## Your goal
Copy every entry exactly, but skip the pictures.

## Provided information
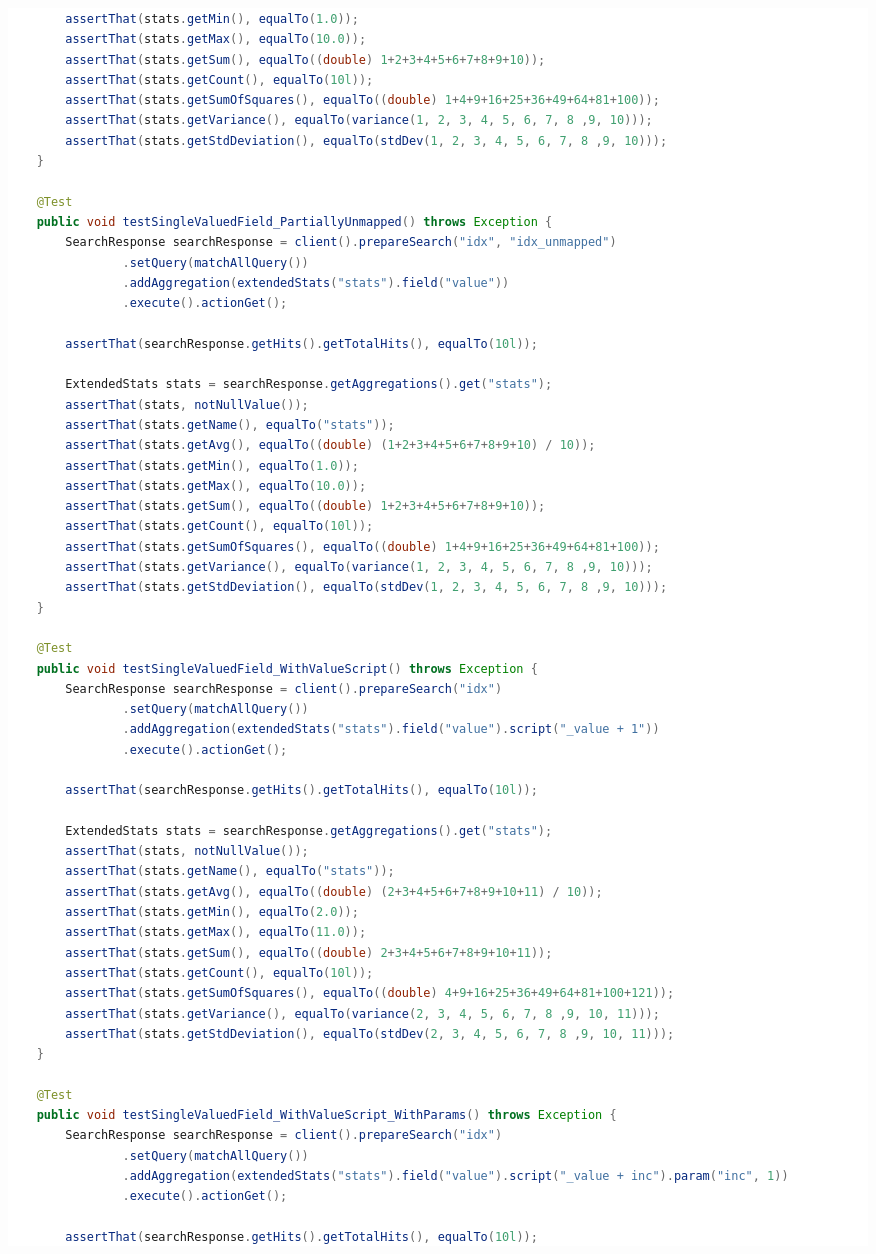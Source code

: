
```java
        assertThat(stats.getMin(), equalTo(1.0));
        assertThat(stats.getMax(), equalTo(10.0));
        assertThat(stats.getSum(), equalTo((double) 1+2+3+4+5+6+7+8+9+10));
        assertThat(stats.getCount(), equalTo(10l));
        assertThat(stats.getSumOfSquares(), equalTo((double) 1+4+9+16+25+36+49+64+81+100));
        assertThat(stats.getVariance(), equalTo(variance(1, 2, 3, 4, 5, 6, 7, 8 ,9, 10)));
        assertThat(stats.getStdDeviation(), equalTo(stdDev(1, 2, 3, 4, 5, 6, 7, 8 ,9, 10)));
    }

    @Test
    public void testSingleValuedField_PartiallyUnmapped() throws Exception {
        SearchResponse searchResponse = client().prepareSearch("idx", "idx_unmapped")
                .setQuery(matchAllQuery())
                .addAggregation(extendedStats("stats").field("value"))
                .execute().actionGet();

        assertThat(searchResponse.getHits().getTotalHits(), equalTo(10l));

        ExtendedStats stats = searchResponse.getAggregations().get("stats");
        assertThat(stats, notNullValue());
        assertThat(stats.getName(), equalTo("stats"));
        assertThat(stats.getAvg(), equalTo((double) (1+2+3+4+5+6+7+8+9+10) / 10));
        assertThat(stats.getMin(), equalTo(1.0));
        assertThat(stats.getMax(), equalTo(10.0));
        assertThat(stats.getSum(), equalTo((double) 1+2+3+4+5+6+7+8+9+10));
        assertThat(stats.getCount(), equalTo(10l));
        assertThat(stats.getSumOfSquares(), equalTo((double) 1+4+9+16+25+36+49+64+81+100));
        assertThat(stats.getVariance(), equalTo(variance(1, 2, 3, 4, 5, 6, 7, 8 ,9, 10)));
        assertThat(stats.getStdDeviation(), equalTo(stdDev(1, 2, 3, 4, 5, 6, 7, 8 ,9, 10)));
    }

    @Test
    public void testSingleValuedField_WithValueScript() throws Exception {
        SearchResponse searchResponse = client().prepareSearch("idx")
                .setQuery(matchAllQuery())
                .addAggregation(extendedStats("stats").field("value").script("_value + 1"))
                .execute().actionGet();

        assertThat(searchResponse.getHits().getTotalHits(), equalTo(10l));

        ExtendedStats stats = searchResponse.getAggregations().get("stats");
        assertThat(stats, notNullValue());
        assertThat(stats.getName(), equalTo("stats"));
        assertThat(stats.getAvg(), equalTo((double) (2+3+4+5+6+7+8+9+10+11) / 10));
        assertThat(stats.getMin(), equalTo(2.0));
        assertThat(stats.getMax(), equalTo(11.0));
        assertThat(stats.getSum(), equalTo((double) 2+3+4+5+6+7+8+9+10+11));
        assertThat(stats.getCount(), equalTo(10l));
        assertThat(stats.getSumOfSquares(), equalTo((double) 4+9+16+25+36+49+64+81+100+121));
        assertThat(stats.getVariance(), equalTo(variance(2, 3, 4, 5, 6, 7, 8 ,9, 10, 11)));
        assertThat(stats.getStdDeviation(), equalTo(stdDev(2, 3, 4, 5, 6, 7, 8 ,9, 10, 11)));
    }

    @Test
    public void testSingleValuedField_WithValueScript_WithParams() throws Exception {
        SearchResponse searchResponse = client().prepareSearch("idx")
                .setQuery(matchAllQuery())
                .addAggregation(extendedStats("stats").field("value").script("_value + inc").param("inc", 1))
                .execute().actionGet();

        assertThat(searchResponse.getHits().getTotalHits(), equalTo(10l));

```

## Expected output
Source code

:
```java
        assertThat(stats.getMin(), equalTo(1.0));
        assertThat(stats.getMax(), equalTo(10.0));
        assertThat(stats.getSum(), equalTo((double) 1+2+3+4+5+6+7+8+9+10));
        assertThat(stats.getCount(), equalTo(10l));
        assertThat(stats.getSumOfSquares(), equalTo((double) 1+4+9+16+25+36+49+64+81+100));
        assertThat(stats.getVariance(), equalTo(variance(1, 2, 3, 4, 5, 6, 7, 8 ,9, 10)));
        assertThat(stats.getStdDeviation(), equalTo(stdDev(1, 2, 3, 4, 5, 6, 7, 8 ,9, 10)));
    }

    @Test
    public void testSingleValuedField_PartiallyUnmapped() throws Exception {
        SearchResponse searchResponse = client().prepareSearch("idx", "idx_unmapped")
                .setQuery(matchAllQuery())
                .addAggregation(extendedStats("stats").field("value"))
                .execute().actionGet();

        assertThat(searchResponse.getHits().getTotalHits(), equalTo(10l));

        ExtendedStats stats = searchResponse.getAggregations().get("stats");
        assertThat(stats, notNullValue());
        assertThat(stats.getName(), equalTo("stats"));
        assertThat(stats.getAvg(), equalTo((double) (1+2+3+4+5+6+7+8+9+10) / 10));
        assertThat(stats.getMin(), equalTo(1.0));
        assertThat(stats.getMax(), equalTo(10.0));
        assertThat(stats.getSum(), equalTo((double) 1+2+3+4+5+6+7+8+9+10));
        assertThat(stats.getCount(), equalTo(10l));
        assertThat(stats.getSumOfSquares(), equalTo((double) 1+4+9+16+25+36+49+64+81+100));
        assertThat(stats.getVariance(), equalTo(variance(1, 2, 3, 4, 5, 6, 7, 8 ,9, 10)));
        assertThat(stats.getStdDeviation(), equalTo(stdDev(1, 2, 3, 4, 5, 6, 7, 8 ,9, 10)));
    }

    @Test
    public void testSingleValuedField_WithValueScript() throws Exception {
        SearchResponse searchResponse = client().prepareSearch("idx")
                .setQuery(matchAllQuery())
                .addAggregation(extendedStats("stats").field("value").script("_value + 1"))
                .execute().actionGet();

        assertThat(searchResponse.getHits().getTotalHits(), equalTo(10l));

        ExtendedStats stats = searchResponse.getAggregations().get("stats");
        assertThat(stats, notNullValue());
        assertThat(stats.getName(), equalTo("stats"));
        assertThat(stats.getAvg(), equalTo((double) (2+3+4+5+6+7+8+9+10+11) / 10));
        assertThat(stats.getMin(), equalTo(2.0));
        assertThat(stats.getMax(), equalTo(11.0));
        assertThat(stats.getSum(), equalTo((double) 2+3+4+5+6+7+8+9+10+11));
        assertThat(stats.getCount(), equalTo(10l));
        assertThat(stats.getSumOfSquares(), equalTo((double) 4+9+16+25+36+49+64+81+100+121));
        assertThat(stats.getVariance(), equalTo(variance(2, 3, 4, 5, 6, 7, 8 ,9, 10, 11)));
        assertThat(stats.getStdDeviation(), equalTo(stdDev(2, 3, 4, 5, 6, 7, 8 ,9, 10, 11)));
    }

    @Test
    public void testSingleValuedField_WithValueScript_WithParams() throws Exception {
        SearchResponse searchResponse = client().prepareSearch("idx")
                .setQuery(matchAllQuery())
                .addAggregation(extendedStats("stats").field("value").script("_value + inc").param("inc", 1))
                .execute().actionGet();

        assertThat(searchResponse.getHits().getTotalHits(), equalTo(10l));

```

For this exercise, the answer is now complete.